L’art de détruire la culture
26 octobre 2015
Il existe un consensus entourant l’importance que revêt la culture pour une société. Par contre, la délimitation que nous nous faisons de la culture, elle, est loin de faire consensus. Loin de moi l’idée d’entamer, voire d’instiguer un débat sur la définition de la culture, et encore moins de « la culture québécoise ». Il me semble indéniable que l’une des expressions culturelles des plus communes s’incarne dans la pratique artistique, dans l’art au sens large. Mais réfléchissons-nous vraiment à la place que prend la pratique artistique dans nos sociétés contemporaines?
Puisque l’art, tant sa pratique que sa diffusion, est partie prenante de notre culture, il est difficile d’imaginer une société sans art. Pour en avoir une idée, il faut justement se tourner vers la culture. La dystopie, une forme narrative née en littérature et reprise au cinéma, présente une image sombre du futur. Ray Bradbury, avec Fahrenheit 451, démontre l’importance de la culture pour qu’une société demeure critique. Dans cette dystopie, tous les immeubles sont ignifugés, et les pompiers, plutôt que d’éteindre les feux, les allument, et ce, pour détruire tous les livres qui offrent trop l’occasion aux citoyens et citoyennes d’être critiques du gouvernement autoritaire. Dans ce roman, les livres sont au centre de la chasse aux sorcières, mais peut-on imaginer une société sans théâtre, sans danse, sans peinture, sans sculpture, sans cinéma…? Ne serait-ce qu’une seule journée?

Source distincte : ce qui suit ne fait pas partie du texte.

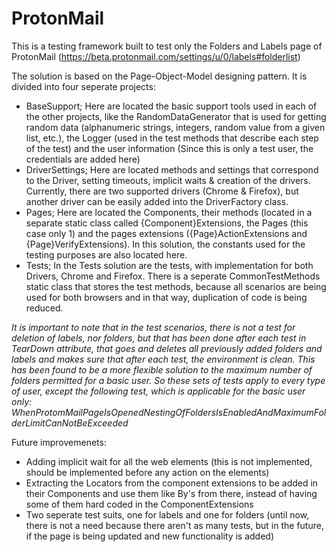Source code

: # ProtonMail

This is a testing framework built to test only the Folders and Labels page of ProtonMail (https://beta.protonmail.com/settings/u/0/labels#folderlist)

The solution is based on the Page-Object-Model designing pattern.
It is divided into four seperate projects:
* BaseSupport; Here are located the basic support tools used in each of the other projects, like the RandomDataGenerator that is used for getting random data (alphanumeric strings, integers, random value from a given list, etc.), the Logger (used in the test methods that describe each step of the test) and the user information (Since this is only a test user, the credentials are added here)
* DriverSettings; Here are located methods and settings that correspond to the Driver, setting timeouts, implicit waits & creation of the drivers. Currently, there are two supported drivers (Chrome & Firefox), but another driver can be easily added into the DriverFactory class.
* Pages; Here are located the Components, their methods (located in a separate static class called {Component}Extensions, the Pages (this case only 1) and the pages extensions ({Page}ActionExtensions and {Page}VerifyExtensions). In this solution, the constants used for the testing purposes are also located here. 
* Tests; In the Tests solution are the tests, with implementation for both Drivers, Chrome and Firefox. There is a seperate CommonTestMethods static class that stores the test methods, because all scenarios are being used for both browsers and in that way, duplication of code is being reduced.

*It is important to note that in the test scenarios, there is not a test for deletion of labels, nor folders, but that has been done after each test in TearDown attribute, that goes and deletes all previously added folders and labels and makes sure that after each test, the environment is clean. This has been found to be a more flexible solution to the maximum number of folders permitted for a basic user.
So these sets of tests apply to every type of user, except the following test, which is applicable for the basic user only: WhenProtomMailPageIsOpenedNestingOfFoldersIsEnabledAndMaximumFolderLimitCanNotBeExceeded*

Future improvemenets: 
* Adding implicit wait for all the web elements (this is not implemented, should be implemented before any action on the elements)
* Extracting the Locators from the component extensions to be added in their Components and use them like By's from there, instead of having some of them hard coded in the ComponentExtensions
* Two seperate test suits, one for labels and one for folders (until now, there is not a need because there aren't as many tests, but in the future, if the page is being updated and new functionality is added)


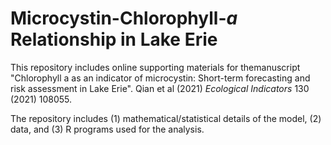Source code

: # Microcystin-Chlorophyll-*a* Relationship in Lake Erie
This repository includes online supporting materials for themanuscript "Chlorophyll a as an indicator of microcystin: Short-term forecasting and
risk assessment in Lake Erie". Qian et al (2021) *Ecological Indicators* 130 (2021) 108055.

The repository includes (1) mathematical/statistical details of the model, (2) data, and (3) R programs used for the analysis.
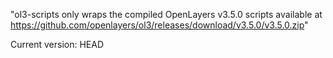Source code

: "ol3-scripts only wraps the compiled OpenLayers v3.5.0 scripts available at https://github.com/openlayers/ol3/releases/download/v3.5.0/v3.5.0.zip"

Current version: HEAD


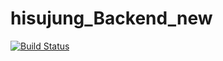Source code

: # hisujung_Backend_new
[![Build Status](https://app.travis-ci.com/HiSujung/hisujung_Backend_new.svg?branch=main)](https://app.travis-ci.com/HiSujung/hisujung_Backend_new)

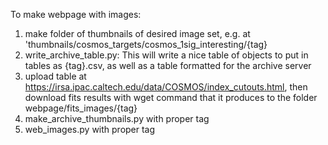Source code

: To make webpage with images:

1. make folder of thumbnails of desired image set, e.g. at 'thumbnails/cosmos_targets/cosmos_1sig_interesting/{tag}
2. write_archive_table.py: This will write a nice table of objects to put in tables as {tag}.csv, as well as a table formatted for the archive server
3. upload table at https://irsa.ipac.caltech.edu/data/COSMOS/index_cutouts.html, then download fits results with wget command that it produces to the folder webpage/fits_images/{tag}
4. make_archive_thumbnails.py with proper tag
5. web_images.py with proper tag

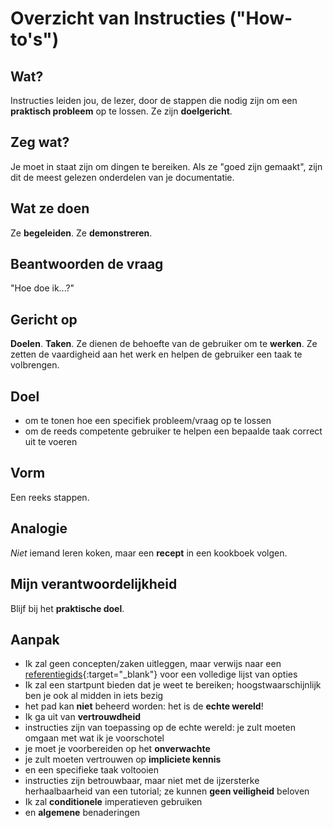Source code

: # Overzicht van Instructies ("How-to's")

## Wat?
Instructies leiden jou, de lezer, door de stappen die nodig zijn om een **praktisch probleem** op te lossen. Ze zijn **doelgericht**.

## Zeg wat?
Je moet in staat zijn om dingen te bereiken. Als ze "goed zijn gemaakt", zijn dit de meest gelezen onderdelen van je documentatie.

## Wat ze doen
Ze **begeleiden**. Ze **demonstreren**.

## Beantwoorden de vraag
"Hoe doe ik...?"

## Gericht op
**Doelen**. **Taken**. Ze dienen de behoefte van de gebruiker om te **werken**. Ze zetten de vaardigheid aan het werk en helpen de gebruiker een taak te volbrengen.

## Doel
- om te tonen hoe een specifiek probleem/vraag op te lossen
- om de reeds competente gebruiker te helpen een bepaalde taak correct uit te voeren

## Vorm
Een reeks stappen.

## Analogie
*Niet* iemand leren koken, maar een **recept** in een kookboek volgen.

## Mijn verantwoordelijkheid
Blijf bij het **praktische doel**.

## Aanpak
- Ik zal geen concepten/zaken uitleggen, maar verwijs naar een [referentiegids](../references/index.md){:target="_blank"} voor een volledige lijst van opties
- Ik zal een startpunt bieden dat je weet te bereiken; hoogstwaarschijnlijk ben je ook al midden in iets bezig
- het pad kan **niet** beheerd worden: het is de **echte wereld**!
- Ik ga uit van **vertrouwdheid**
- instructies zijn van toepassing op de echte wereld: je zult moeten omgaan met wat ik je voorschotel
- je moet je voorbereiden op het **onverwachte**
- je zult moeten vertrouwen op **impliciete kennis**
- en een specifieke taak voltooien
- instructies zijn betrouwbaar, maar niet met de ijzersterke herhaalbaarheid van een tutorial; ze kunnen **geen veiligheid** beloven
- Ik zal **conditionele** imperatieven gebruiken
- en **algemene** benaderingen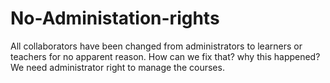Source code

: # No-Administation-rights
All collaborators have been changed from administrators to learners or teachers for no apparent reason. How can we fix that? why this happened? We need administrator right to manage the courses.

Et si ce qui dirige et détruit la culture aujourd’hui ne serait pas un gouvernement autoritaire, mais une vision purement mercantile et capitaliste de l’art et de la culture? Nous parlons beaucoup plus de production ou encore d’industrie culturelle que de pratique artistique ou culturelle. De plus en plus, la priorité donnée à l’art est sa rentabilité économique plutôt que sa viabilité et son rayonnement. Et ceci est sans compter les effets de l’austérité que subit le milieu culturel au Québec. C’est deux tendances, la culture comme marchandise et la baisse de financement en culture, ont et auront des effets négatifs et pervers sur la culture et les personnes qui la pratiquent. Dans deux autres billets, j’avais exposé les conditions de travail des artistes et des artisan-e-s de l’audiovisuel ainsi que les problèmes de financement et de mécénat. Louis Hamelin se posait la question presqu’uchronique : quel aurait été l’héritage culturel si des auteurs comme de Maupassant, Balzac ou Dostoïevski n’avaient pas eu de contrainte monétaire à l’écriture? Est-ce que la nécessité d’avoir un autre emploi que celui de notre pratique ou encore le fait de produire selon les dictats du marché nuit à la créativité?
On se retrouve avec beaucoup de questions et peu de réponses. C’est pour tenter de répondre à ces questions et à beaucoup d’autres qu’il y avait le 20 octobre une journée sans culture. Il est vrai qu’une journée est bien insuffisante pour nous faire prendre conscience de l’importance de la culture dans notre société et de la situation particulière des gens qui la pratiquent. Mais faut-il vraiment attendre de voir si Bradbury avait raison? Ne laissons pas la tendance pyromane du capitalisme et de l’austérité annihiler notre culture et notre esprit critique commun que représente la pratique artistique sous toutes ses formes.